Só meus gestos salpicam inquietude,
Os pensamentos alardeiam os sonhos
E eu, canastra real, não sei onde ponho
Os retalhos da consciência que se ilude.

Meu olhar esbraveja diante da sinestesia,
Os desejos se rompem enquanto choro,
Pois em meu inverno só vejo água e cloro,
Inseticida que alveja por onde eu pensaria.

Minha vontade se alquebra perante o sono,
A inconsciência reflexiona a canastra suja
Enquanto a razão recebe assaz de lambuja
O itinerário duma viagem em papel carbono.

Meus passos retroagem... vaivém de tiracolo
E, finalmente, mesmo atordoado, eu decolo!
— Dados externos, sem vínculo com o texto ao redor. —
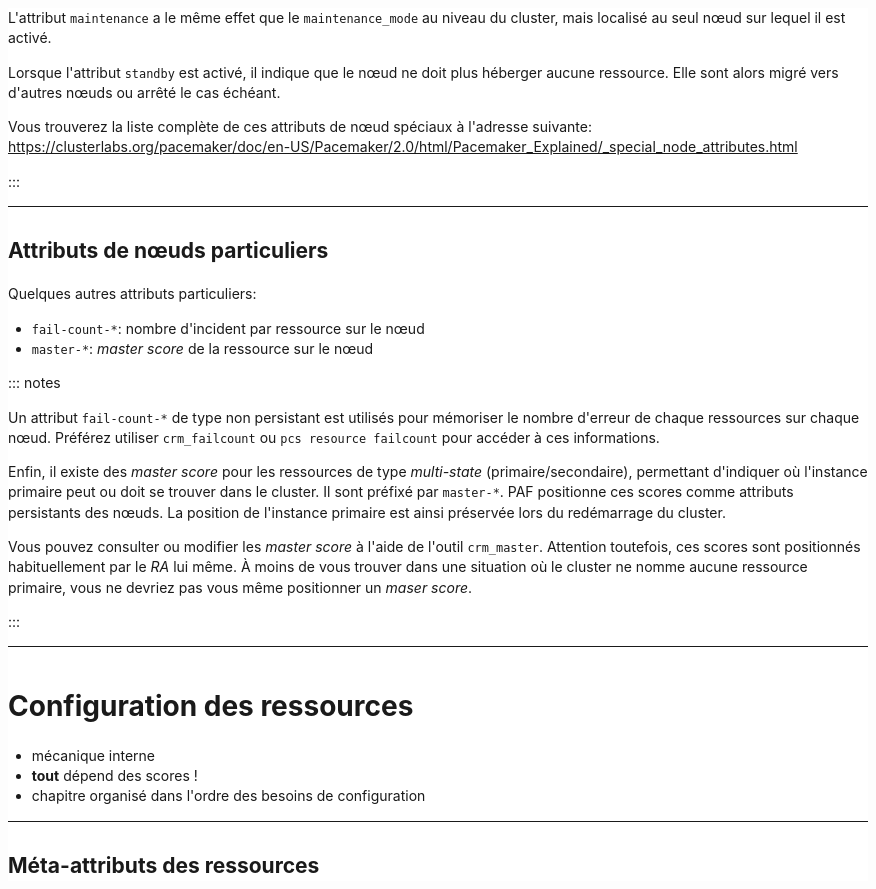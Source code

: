 L'attribut `maintenance` a le même effet que le `maintenance_mode` au niveau
du cluster, mais localisé au seul nœud sur lequel il est activé.

Lorsque l'attribut `standby` est activé, il indique que le nœud ne doit plus
héberger aucune ressource. Elle sont alors migré vers d'autres nœuds ou
arrêté le cas échéant.

Vous trouverez la liste complète de ces attributs de nœud spéciaux à
l'adresse suivante:
<https://clusterlabs.org/pacemaker/doc/en-US/Pacemaker/2.0/html/Pacemaker_Explained/_special_node_attributes.html>

:::

-----

## Attributs de nœuds particuliers

Quelques autres attributs particuliers:

* `fail-count-*`: nombre d'incident par ressource sur le nœud
* `master-*`: _master score_ de la ressource sur le nœud

::: notes

Un attribut `fail-count-*` de type non persistant est utilisés pour
mémoriser le nombre d'erreur de chaque ressources sur chaque nœud. Préférez
utiliser `crm_failcount` ou `pcs resource failcount` pour accéder à ces
informations.

Enfin, il existe des _master score_ pour les ressources de type _multi-state_
(primaire/secondaire), permettant d'indiquer où l'instance primaire peut ou
doit se trouver dans le cluster. Il sont préfixé par `master-*`. PAF positionne
ces scores comme attributs persistants des nœuds. La position de l'instance
primaire est ainsi préservée lors du redémarrage du cluster.

Vous pouvez consulter ou modifier les _master score_ à l'aide de l'outil
`crm_master`. Attention toutefois, ces scores sont positionnés habituellement
par le _RA_ lui même. À moins de vous trouver dans une situation où le
cluster ne nomme aucune ressource primaire, vous ne devriez pas vous même
positionner un _maser score_.

:::

-----

# Configuration des ressources

* mécanique interne
* __tout__ dépend des scores !
* chapitre organisé dans l'ordre des besoins de configuration

-----

## Méta-attributs des ressources
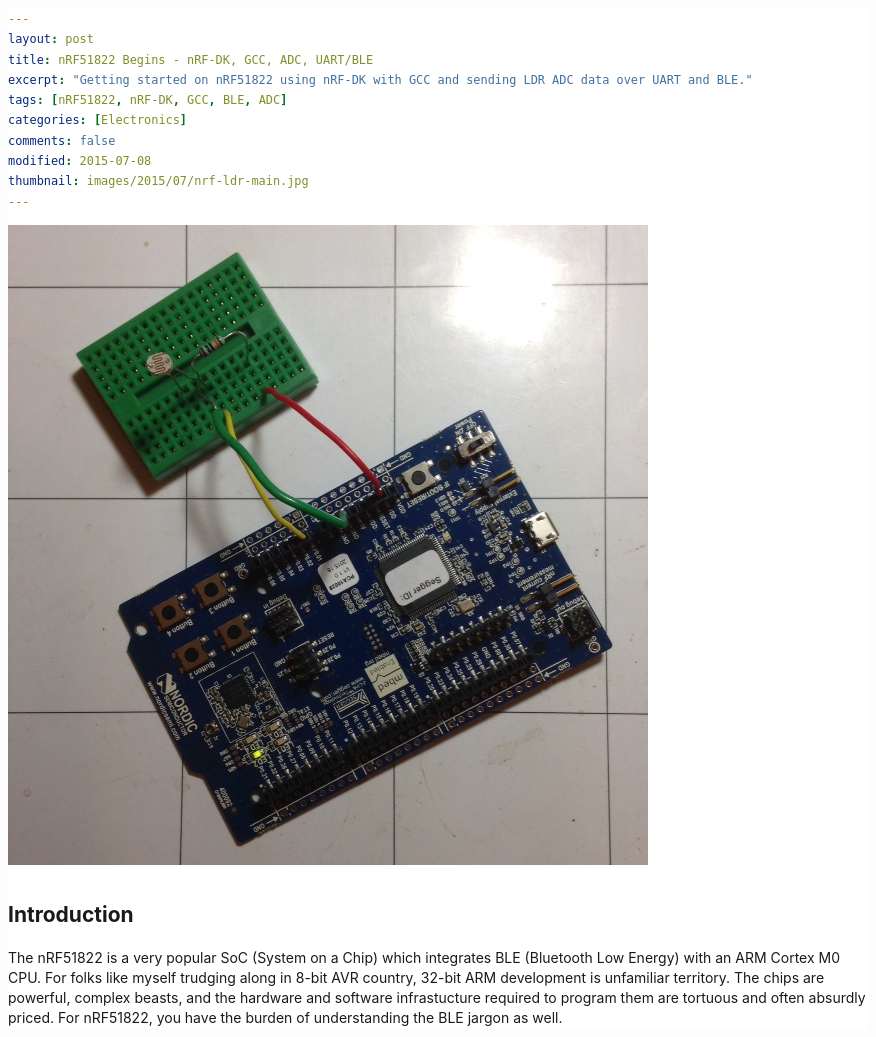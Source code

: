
 ```yaml
---
layout: post
title: nRF51822 Begins - nRF-DK, GCC, ADC, UART/BLE
excerpt: "Getting started on nRF51822 using nRF-DK with GCC and sending LDR ADC data over UART and BLE."
tags: [nRF51822, nRF-DK, GCC, BLE, ADC]
categories: [Electronics]
comments: false
modified: 2015-07-08
thumbnail: images/2015/07/nrf-ldr-main.jpg
---
```


![nRF-DK LDR UART](/images/2015/07/nrf-ldr-main.jpg "nRF-DK LDR UART")

## Introduction

The nRF51822 is a very popular SoC (System on a Chip) which integrates
BLE (Bluetooth Low Energy) with an ARM Cortex M0 CPU. For folks like
myself trudging along in 8-bit AVR country, 32-bit ARM development is
unfamiliar territory. The chips are powerful, complex beasts, and the
hardware and software infrastucture required to program them are
tortuous and often absurdly priced. For nRF51822, you have the burden
of understanding the BLE jargon as well.


[1]: https://developer.nordicsemi.com/nRF51_SDK/
[2]: https://www.segger.com/j-link-software.html
[3]: https://launchpad.net/gcc-arm-embedded
[4]: http://www.mingw.org/wiki/msys
[5]: https://www.nordicsemi.com/eng/Products/nRF51-DK
[6]: https://devzone.nordicsemi.com/blogs/22/getting-started-with-nrf51-development-on-mac-os-x/
[7]: http://www.digikey.com/product-detail/en/MDK-ARM/MDK-ARM-ND/1306049
[8]: https://www.segger.com/jlink-ob.html
[9]: https://developer.nordicsemi.com/nRF51_SDK/nRF51_SDK_v8.x.x/doc/8.1.0/s110/html/index.html
[10]: https://github.com/electronut/nRF51-adc-test
[11]: https://www.nordicsemi.com/eng/Products/nRFready-Demo-Apps/nRF-Toolbox-App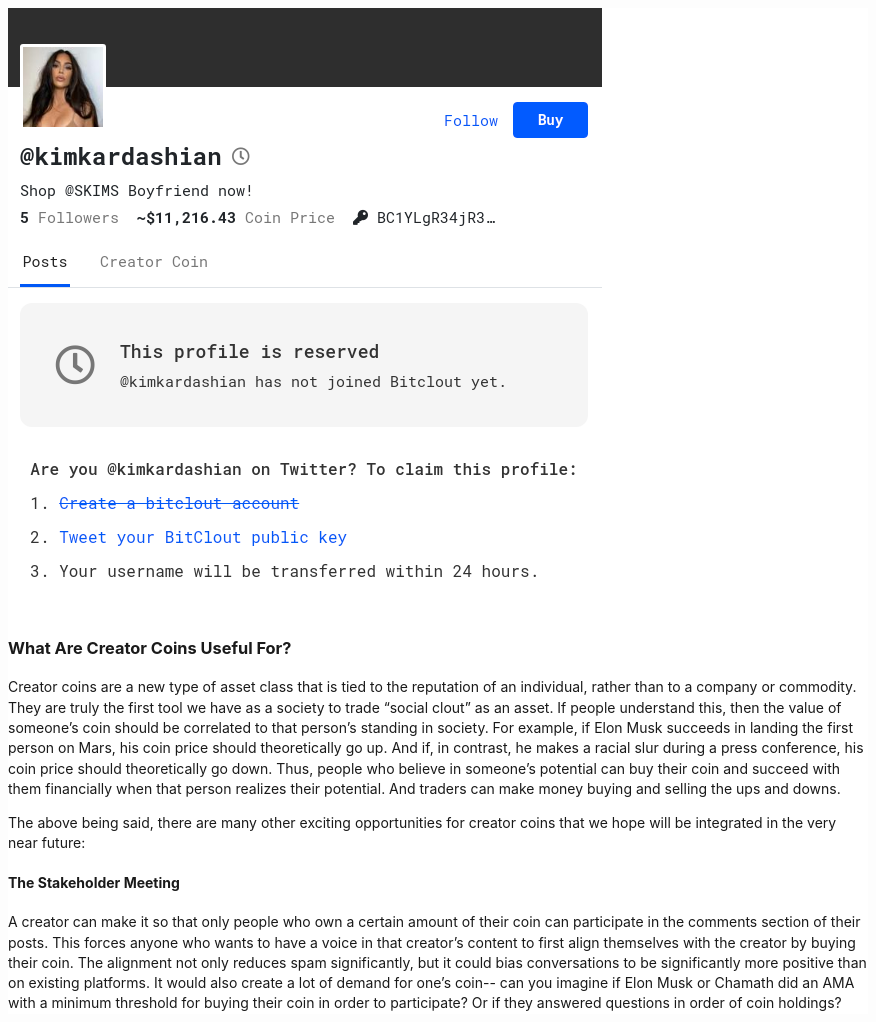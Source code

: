 ![](.gitbook/assets/image%20%281%29.png)

### What Are Creator Coins Useful For?

Creator coins are a new type of asset class that is tied to the reputation of an individual, rather than to a company or commodity. They are truly the first tool we have as a society to trade “social clout” as an asset. If people understand this, then the value of someone’s coin should be correlated to that person’s standing in society. For example, if Elon Musk succeeds in landing the first person on Mars, his coin price should theoretically go up. And if, in contrast, he makes a racial slur during a press conference, his coin price should theoretically go down. Thus, people who believe in someone’s potential can buy their coin and succeed with them financially when that person realizes their potential. And traders can make money buying and selling the ups and downs.

The above being said, there are many other exciting opportunities for creator coins that we hope will be integrated in the very near future:

#### **The Stakeholder Meeting**

A creator can make it so that only people who own a certain amount of their coin can participate in the comments section of their posts. This forces anyone who wants to have a voice in that creator’s content to first align themselves with the creator by buying their coin. The alignment not only reduces spam significantly, but it could bias conversations to be significantly more positive than on existing platforms. It would also create a lot of demand for one’s coin-- can you imagine if Elon Musk or Chamath did an AMA with a minimum threshold for buying their coin in order to participate? Or if they answered questions in order of coin holdings?
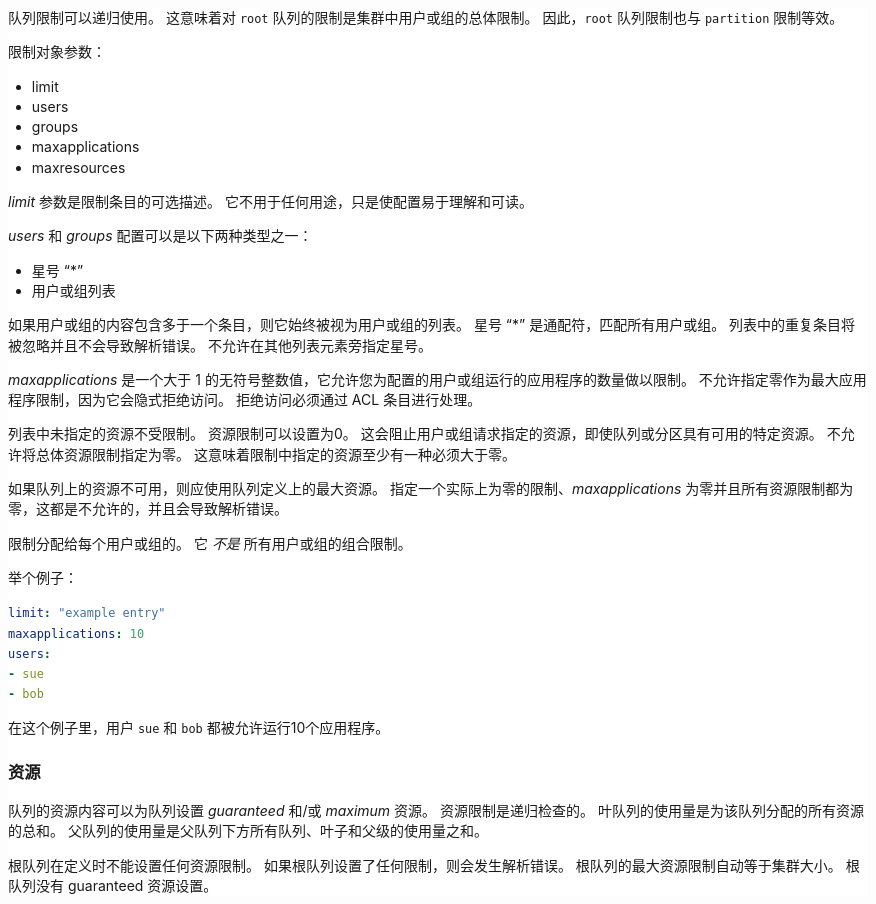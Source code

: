 队列限制可以递归使用。
这意味着对 `root` 队列的限制是集群中用户或组的总体限制。
因此，`root` 队列限制也与 `partition` 限制等效。

限制对象参数：
* limit
* users
* groups
* maxapplications
* maxresources

_limit_ 参数是限制条目的可选描述。
它不用于任何用途，只是使配置易于理解和可读。

 _users_ 和 _groups_ 配置可以是以下两种类型之一：
* 星号 “*”
* 用户或组列表

如果用户或组的内容包含多于一个条目，则它始终被视为用户或组的列表。
星号 “*” 是通配符，匹配所有用户或组。
列表中的重复条目将被忽略并且不会导致解析错误。
不允许在其他列表元素旁指定星号。

_maxapplications_ 是一个大于 1 的无符号整数值，它允许您为配置的用户或组运行的应用程序的数量做以限制。
不允许指定零作为最大应用程序限制，因为它会隐式拒绝访问。
拒绝访问必须通过 ACL 条目进行处理。

列表中未指定的资源不受限制。
资源限制可以设置为0。
这会阻止用户或组请求指定的资源，即使队列或分区具有可用的特定资源。
不允许将总体资源限制指定为零。
这意味着限制中指定的资源至少有一种必须大于零。

如果队列上的资源不可用，则应使用队列定义上的最大资源。
指定一个实际上为零的限制、_maxapplications_ 为零并且所有资源限制都为零，这都是不允许的，并且会导致解析错误。
 
限制分配给每个用户或组的。
它 *不是* 所有用户或组的组合限制。

举个例子： 
```yaml
limit: "example entry"
maxapplications: 10
users:
- sue
- bob
```
在这个例子里，用户 `sue` 和 `bob` 都被允许运行10个应用程序。

### 资源
队列的资源内容可以为队列设置 _guaranteed_ 和/或 _maximum_ 资源。
资源限制是递归检查的。
叶队列的使用量是为该队列分配的所有资源的总和。
父队列的使用量是父队列下方所有队列、叶子和父级的使用量之和。

根队列在定义时不能设置任何资源限制。
如果根队列设置了任何限制，则会发生解析错误。
根队列的最大资源限制自动等于集群大小。
根队列没有 guaranteed 资源设置。
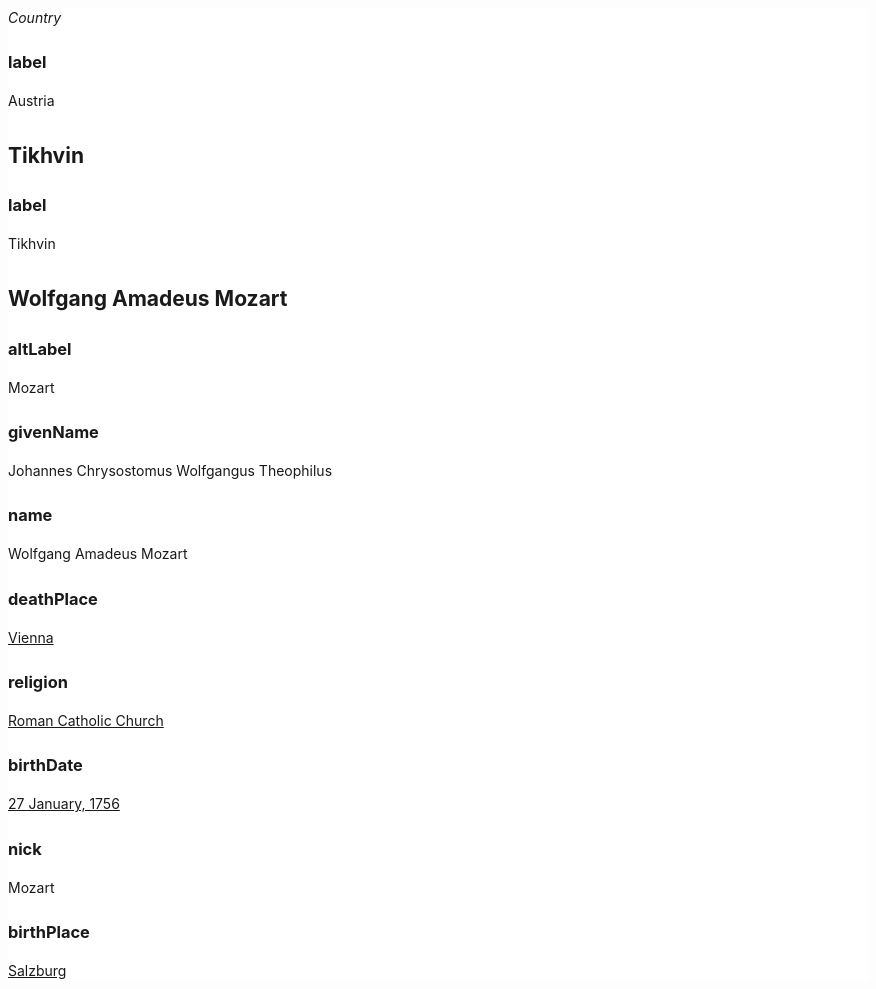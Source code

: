
*Country*

### label


Austria

## Tikhvin

### label


Tikhvin

## Wolfgang Amadeus Mozart

### altLabel


Mozart

### givenName


Johannes Chrysostomus Wolfgangus Theophilus

### name


Wolfgang Amadeus Mozart

### deathPlace


[Vienna](#Vienna)

### religion


[Roman Catholic Church](#Roman-Catholic-Church)

### birthDate


[27 January, 1756](#27-January-1756)

### nick


Mozart

### birthPlace


[Salzburg](#Salzburg)
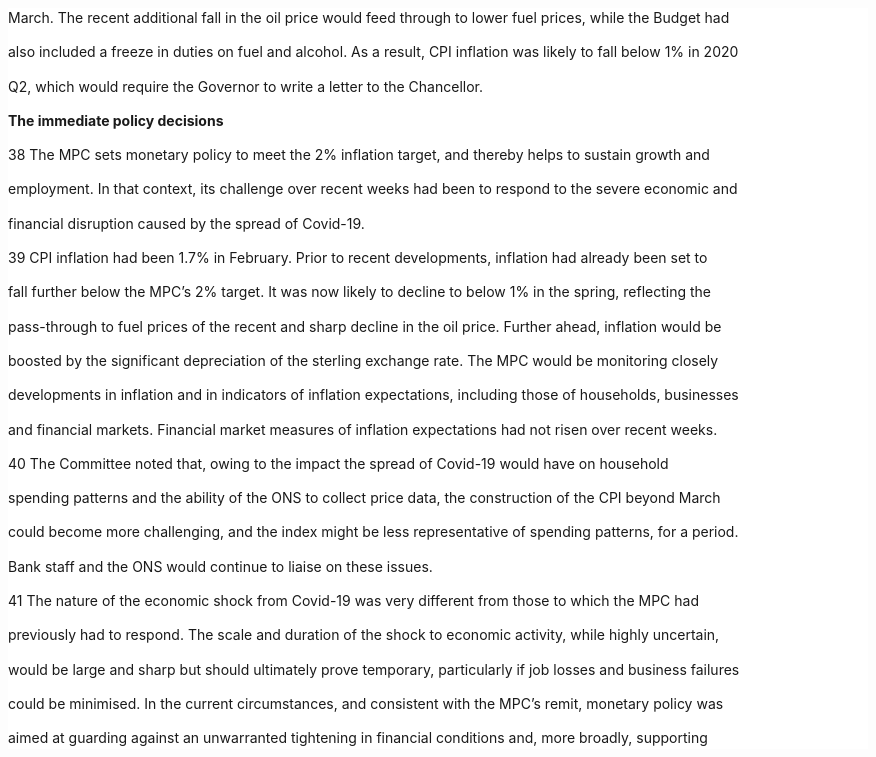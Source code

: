 March. The recent additional fall in the oil price would feed through to lower fuel prices, while the Budget had

also included a freeze in duties on fuel and alcohol. As a result, CPI inflation was likely to fall below 1% in 2020

Q2, which would require the Governor to write a letter to the Chancellor.

**The immediate policy decisions**

38 The MPC sets monetary policy to meet the 2% inflation target, and thereby helps to sustain growth and

employment. In that context, its challenge over recent weeks had been to respond to the severe economic and

financial disruption caused by the spread of Covid-19.

39 CPI inflation had been 1.7% in February. Prior to recent developments, inflation had already been set to

fall further below the MPC’s 2% target. It was now likely to decline to below 1% in the spring, reflecting the

pass-through to fuel prices of the recent and sharp decline in the oil price. Further ahead, inflation would be

boosted by the significant depreciation of the sterling exchange rate. The MPC would be monitoring closely

developments in inflation and in indicators of inflation expectations, including those of households, businesses

and financial markets. Financial market measures of inflation expectations had not risen over recent weeks.

40 The Committee noted that, owing to the impact the spread of Covid-19 would have on household

spending patterns and the ability of the ONS to collect price data, the construction of the CPI beyond March

could become more challenging, and the index might be less representative of spending patterns, for a period.

Bank staff and the ONS would continue to liaise on these issues.

41 The nature of the economic shock from Covid-19 was very different from those to which the MPC had

previously had to respond. The scale and duration of the shock to economic activity, while highly uncertain,

would be large and sharp but should ultimately prove temporary, particularly if job losses and business failures

could be minimised. In the current circumstances, and consistent with the MPC’s remit, monetary policy was

aimed at guarding against an unwarranted tightening in financial conditions and, more broadly, supporting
DE  Ivan de Oliveira Melo 

MITOLÓGICO



Enalteço os deuses , abomino os demônios...
A Grécia aflora dentro de mim, viajo no tempo,
Desembaraço-me da correnteza dos ventos
E vou em busca, em meio à arte, dos hormônios
Que transmutam da sensibilidade, o êxtase...

Deliro com a Antiguidade... O Olimpo me convida
A descrever as aventuras e as desventuras das peças
Que singram através do cosmos, as horas imersas
Nos paredões donde a poesia nocauteou a vida
E trouxe, lentamente, um cardápio de perífrases...

Simplesmente, da mitologia confecciono tragédias
Que se incorporam a um dossiê repleto de dramas...
É a existência que não dorme, salpica o que se emana
Da inspiração e da apoteose... toda a enciclopédia!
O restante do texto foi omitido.